— What you need to do —
Lines below that include the word "index" should each be copied.

— Data items —

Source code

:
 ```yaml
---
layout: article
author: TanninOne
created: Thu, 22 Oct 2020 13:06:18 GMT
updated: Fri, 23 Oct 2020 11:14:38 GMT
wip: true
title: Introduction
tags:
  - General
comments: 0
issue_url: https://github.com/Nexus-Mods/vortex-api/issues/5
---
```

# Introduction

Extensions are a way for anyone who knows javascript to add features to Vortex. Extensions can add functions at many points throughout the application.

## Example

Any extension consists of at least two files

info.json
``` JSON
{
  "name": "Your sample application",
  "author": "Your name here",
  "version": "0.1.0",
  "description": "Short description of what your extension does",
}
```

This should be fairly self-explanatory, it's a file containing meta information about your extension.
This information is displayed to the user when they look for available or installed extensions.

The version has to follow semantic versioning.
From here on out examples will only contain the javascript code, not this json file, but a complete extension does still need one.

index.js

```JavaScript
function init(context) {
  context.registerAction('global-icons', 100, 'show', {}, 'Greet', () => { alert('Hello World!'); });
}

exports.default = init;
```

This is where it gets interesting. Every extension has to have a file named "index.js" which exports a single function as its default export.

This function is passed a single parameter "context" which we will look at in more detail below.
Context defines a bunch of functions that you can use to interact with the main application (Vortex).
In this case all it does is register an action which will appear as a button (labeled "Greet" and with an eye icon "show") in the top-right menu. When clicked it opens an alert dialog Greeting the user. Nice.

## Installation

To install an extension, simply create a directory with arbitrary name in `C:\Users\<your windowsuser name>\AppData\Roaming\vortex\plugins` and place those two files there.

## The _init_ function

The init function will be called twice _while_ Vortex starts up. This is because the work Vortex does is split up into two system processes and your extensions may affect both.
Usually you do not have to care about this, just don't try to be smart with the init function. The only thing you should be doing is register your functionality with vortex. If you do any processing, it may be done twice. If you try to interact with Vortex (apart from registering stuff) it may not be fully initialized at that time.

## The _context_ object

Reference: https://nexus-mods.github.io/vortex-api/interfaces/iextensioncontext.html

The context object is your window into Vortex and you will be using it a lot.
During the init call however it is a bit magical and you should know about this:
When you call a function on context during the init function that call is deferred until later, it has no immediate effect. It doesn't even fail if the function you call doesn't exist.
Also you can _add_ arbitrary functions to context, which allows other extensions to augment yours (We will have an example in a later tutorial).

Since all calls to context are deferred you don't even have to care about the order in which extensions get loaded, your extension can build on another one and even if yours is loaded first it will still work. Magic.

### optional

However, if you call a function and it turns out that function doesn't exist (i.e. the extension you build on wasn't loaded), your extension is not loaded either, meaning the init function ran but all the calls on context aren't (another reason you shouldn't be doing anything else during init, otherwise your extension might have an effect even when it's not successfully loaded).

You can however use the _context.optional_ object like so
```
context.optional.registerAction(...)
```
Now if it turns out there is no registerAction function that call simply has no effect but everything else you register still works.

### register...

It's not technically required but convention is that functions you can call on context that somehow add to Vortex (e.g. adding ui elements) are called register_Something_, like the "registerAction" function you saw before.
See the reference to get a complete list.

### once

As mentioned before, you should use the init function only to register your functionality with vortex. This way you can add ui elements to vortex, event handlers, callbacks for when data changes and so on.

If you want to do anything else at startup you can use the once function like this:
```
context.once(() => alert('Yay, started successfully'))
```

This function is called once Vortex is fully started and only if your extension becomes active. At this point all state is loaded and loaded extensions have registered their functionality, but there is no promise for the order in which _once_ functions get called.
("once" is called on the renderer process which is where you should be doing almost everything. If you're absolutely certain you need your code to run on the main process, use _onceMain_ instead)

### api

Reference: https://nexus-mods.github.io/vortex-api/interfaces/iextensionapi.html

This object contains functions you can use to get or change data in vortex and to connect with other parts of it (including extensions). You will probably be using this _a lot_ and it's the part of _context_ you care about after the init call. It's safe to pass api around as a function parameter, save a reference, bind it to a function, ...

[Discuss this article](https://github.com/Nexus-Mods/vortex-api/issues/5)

— Output of the exercise —
index.js
This is where it gets interesting. Every extension has to have a file named "index.js" which exports a single function as its default export.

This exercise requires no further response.